If a test is deterministic, add a
test.out
to the output folder that we can validate results for.We will validate output (if provided) and that containers exit with 0.
To run the test (and you can also do this locally) we use the script/test.sh
and provide a name and the estimated
job time, just like in actions. The below example runs the “hello-world” test and gives it 30 seconds to finish.
./bin/bash script/test.sh hello-world 10
...
NAME READY STATUS RESTARTS AGE
flux-sample-0-ng8c5 1/1 Running 0 3s
flux-sample-1-nxqj9 1/1 Running 0 3s
flux-sample-2-vv7jr 1/1 Running 0 3s
flux-sample-3-kh2br 1/1 Running 0 3s
Pods: flux-sample-0-ng8c5 flux-sample-1-nxqj9 flux-sample-2-vv7jr flux-sample-3-kh2br
Pod: flux-sample-0-ng8c5
Actual:
hello world
Expected:
hello world
What you don’t see in the above is that we also use kubectl to ensure that the exit code for all containers (typically 4) is 0. Also note that the “sleep” time doesn’t have to be exact, it’s technically not necessary because we are waiting for the output to finish coming (and the job to stop). I added it to provide a courtesy message to the user and developer. Finally, note that for big containers it’s suggested to pull them first, e.g.,:
$ minikube ssh docker pull ghcr.io/rse-ops/lammps:flux-sched-focal-v0.24.0
The tests above are headless, meaning they submit commands directly, and that way
we don’t need to do it in the UI and can programmatically determine if they were successful.
Finally, note that if you have commands that you need to run before or after the tests,
you can add a pre-run.sh
or post-run.sh
in the directory. As an example, because minikube
is run inside of a VM, if you are using a host volume mount, it won’t actually show up on your host!
This is because it’s inside the VM. This you might want to move files there before the test, e.g.,:
#!/bin/bash
HERE=$( cd -- "$( dirname -- "${BASH_SOURCE[0]}" )" &> /dev/null && pwd )
echo "Copying local volume to /tmp/data-volumes in minikube"
# We don't care if this works or not - mkdir -p seems to bork
minikube ssh -- mkdir -p /tmp/data-volumes
minikube cp ${HERE}/data/pancakes.txt /tmp/data-volumes/pancakes.txt
minikube ssh ls /tmp/data-volumes
and then clean up after
#!/bin/bash
echo "Cleaning up /tmp/data-volumes in minikube"
minikube ssh -- sudo rm -rf /tmp/data-volumes
This would be the same for anytime you use minikube and want to create a local volume.
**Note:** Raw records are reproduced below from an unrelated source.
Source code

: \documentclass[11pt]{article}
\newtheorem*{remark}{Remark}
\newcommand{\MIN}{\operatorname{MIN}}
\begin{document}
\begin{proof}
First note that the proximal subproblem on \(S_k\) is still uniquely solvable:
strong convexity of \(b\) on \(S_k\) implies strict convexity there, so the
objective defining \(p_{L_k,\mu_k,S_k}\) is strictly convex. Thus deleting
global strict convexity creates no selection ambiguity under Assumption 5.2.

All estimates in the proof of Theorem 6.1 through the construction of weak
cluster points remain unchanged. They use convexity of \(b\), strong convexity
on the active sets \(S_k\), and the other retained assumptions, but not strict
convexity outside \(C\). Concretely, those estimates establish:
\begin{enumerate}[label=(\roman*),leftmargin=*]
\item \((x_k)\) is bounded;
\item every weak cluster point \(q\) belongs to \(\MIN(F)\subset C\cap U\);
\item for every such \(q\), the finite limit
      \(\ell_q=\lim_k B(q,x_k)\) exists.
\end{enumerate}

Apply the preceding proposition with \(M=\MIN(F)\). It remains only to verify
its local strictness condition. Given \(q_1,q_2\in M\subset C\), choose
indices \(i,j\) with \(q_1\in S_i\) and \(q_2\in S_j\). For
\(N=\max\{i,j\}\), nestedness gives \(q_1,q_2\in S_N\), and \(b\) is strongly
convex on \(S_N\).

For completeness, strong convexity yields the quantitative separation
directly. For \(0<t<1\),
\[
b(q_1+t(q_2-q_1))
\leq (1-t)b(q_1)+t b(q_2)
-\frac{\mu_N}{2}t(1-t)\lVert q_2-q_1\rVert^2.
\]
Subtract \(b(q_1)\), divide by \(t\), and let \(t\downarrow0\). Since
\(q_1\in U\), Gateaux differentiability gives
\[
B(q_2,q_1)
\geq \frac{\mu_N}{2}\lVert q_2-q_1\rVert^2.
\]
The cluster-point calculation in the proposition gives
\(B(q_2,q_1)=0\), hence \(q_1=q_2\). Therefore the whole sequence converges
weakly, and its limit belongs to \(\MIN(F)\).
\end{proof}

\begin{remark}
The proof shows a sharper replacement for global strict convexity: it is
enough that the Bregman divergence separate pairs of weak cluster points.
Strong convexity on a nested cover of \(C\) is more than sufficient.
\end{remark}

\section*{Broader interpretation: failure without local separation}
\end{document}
It’s not actually on your host,
but rather in the VM. For an example test that does this, see the examples/tests/volumes
example.
Documentation¶
The documentation is provided in the docs
folder of the repository, and generally most content that you might want to add is under
getting_started
. For ease of contribution, files that are likely to be updated by contributors (e.g., mostly everything but the module generated files)
are written in markdown. If you need to use toctree you should not use extra newlines or spaces (see index.md files for examples). The documentation is also provided in Markdown (instead of rst or restructured syntax) to make contribution easier for the community.
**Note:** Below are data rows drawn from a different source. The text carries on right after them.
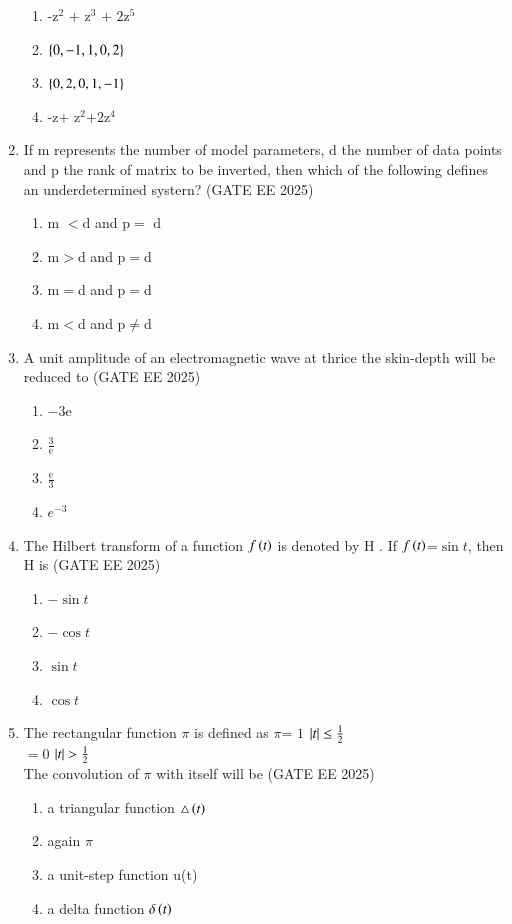 \documentclass[journal]{IEEEtran}
\begin{document}
\begin{enumerate}[start=26]
\begin{enumerate}
    \item -z$^2$ $+$ z$^3$ $+$ $2$z$^5$
    \item $\left\{0,-1,1,0,2\right\}$
    \item $\left\{0,2,0,1,-1\right\}$
    \item -z$+$ z$^2$+$2$z$^4$
\end{enumerate}
\item If m represents the number of model parameters, d the number of data points and p the rank of matrix to be inverted, then which of the following defines an underdetermined systern?
\hfill{(GATE EE 2025)}
\begin{enumerate}
    \item  m $<$d and p$=$ d
\item  m$>$d and p$=$d
\item  m$=$d and p$=$d
\item  m$<$d and p$\neq$d
\end{enumerate}

\item A unit amplitude of an electromagnetic wave at thrice the skin-depth will be reduced to
\hfill{(GATE EE 2025)}
\begin{enumerate}
    \item $-3$e
\item $\frac{3}{\text{e}}$
\item $\frac{\text{e}}{3}$
\item $e^{-3}$
\end{enumerate}

\item The Hilbert transform of a function $f\left(t\right)$ is denoted by H . If $f\left(t\right)$=$\sin{t}$, then H  is
\hfill{(GATE EE 2025)}
\begin{enumerate}
    \item $-\sin{t}$
\item $-\cos{t}$
\item $\sin{t}$
\item $\cos{t}$
\end{enumerate}

\item The rectangular function $\pi$ is defined as $\pi$= $1$ \hspace{0.7cm}   $\left\vert t\right\vert\leq \frac{1}{2}$\\
\hspace*{6.7cm} $=0$ \hspace{0.7cm} $\left\vert t\right\vert >\frac{1}{2}$\\
The convolution of $\pi$ with itself will be 
\hfill{(GATE EE 2025)}
\begin{enumerate}
    \item a triangular function $\triangle\left(t\right)$
    \item  again $\pi$
\item a unit-step function u(t)
\item a delta function $\delta\left(t\right)$
\end{enumerate}


\end{enumerate}
\end{document}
Finally, we recommend you use the same development environment also to build and work on documentation. The reason is because we import the app to derive docstrings, and this will require having Flux.
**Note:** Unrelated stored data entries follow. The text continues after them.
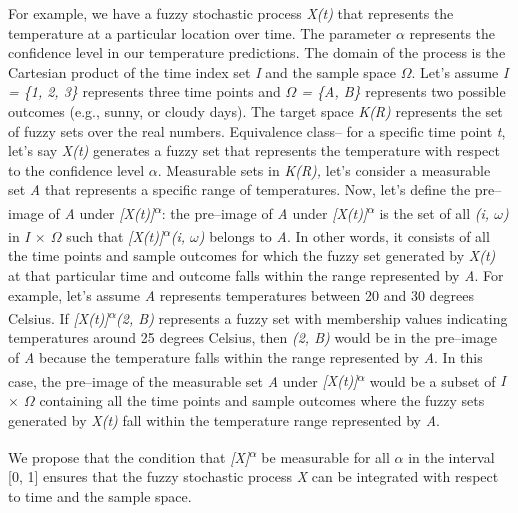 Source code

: \documentclass[12pt,a4paper]{report}
\numberwithin{equation}{section}
\begin{document}
For example, we have a fuzzy stochastic process \emph{X(t)} that
represents the temperature at a particular location over time. The
parameter $\alpha$ represents the confidence level in our temperature
predictions. The domain of the process is the Cartesian product of the
time index set \emph{I} and the sample space \emph{$\Omega$}. Let's assume
\emph{I = \{1, 2, 3\}} represents three time points and \emph{$\Omega$ = \{A,
B\}} represents two possible outcomes (e.g., sunny, or cloudy days). The
target space \emph{K(R)} represents the set of fuzzy sets over the real
numbers. Equivalence class-- for a specific time point \emph{t}, let's
say \emph{X(t)} generates a fuzzy set that represents the temperature
with respect to the confidence level \emph{$\alpha$}. Measurable sets in
\emph{K(R),} let's consider a measurable set \emph{A} that represents a
specific range of temperatures. Now, let's define the pre--image of
\emph{A} under \emph{{[}X(t){]}\textsuperscript{$\alpha$}}: the pre--image of
\emph{A} under \emph{{[}X(t){]}\textsuperscript{$\alpha$}} is the set of all
\emph{(i, $\omega$)} in \emph{I $\times$ $\Omega$} such that
\emph{{[}X(t){]}\textsuperscript{$\alpha$}(i, $\omega$)} belongs to \emph{A}. In other
words, it consists of all the time points and sample outcomes for which
the fuzzy set generated by \emph{X(t)} at that particular time and
outcome falls within the range represented by \emph{A}. For example,
let's assume \emph{A} represents temperatures between 20 and 30 degrees
Celsius. If \emph{{[}X(t){]}\textsuperscript{$\alpha$}(2, B)} represents a
fuzzy set with membership values indicating temperatures around 25
degrees Celsius, then \emph{(2, B)} would be in the pre--image of
\emph{A} because the temperature falls within the range represented by
\emph{A}. In this case, the pre--image of the measurable set \emph{A}
under \emph{{[}X(t){]}\textsuperscript{$\alpha$}} would be a subset of \emph{I
$\times$ $\Omega$} containing all the time points and sample outcomes where the fuzzy
sets generated by \emph{X(t)} fall within the temperature range
represented by \emph{A}.

We propose that the condition that \emph{{[}X{]}\textsuperscript{$\alpha$}} be
measurable for all \emph{$\alpha$} in the interval {[}0, 1{]} ensures that the
fuzzy stochastic process \emph{X} can be integrated with respect to time
and the sample space.
\end{document}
Install Dependencies and Build¶
The documentation is built using sphinx, and generally you can create a virtual environment:
$ cd docs
$ python -m venv env
$ source env/bin/activate
And then install dependencies:
$ pip install -r requirements.txt
# Build the docs into _build/html
$ make html
Preview Documentation¶
After make html
you can enter into _build/html
and start a local web
server to preview:
$ python -m http.server 9999
And open your browser to localhost:9999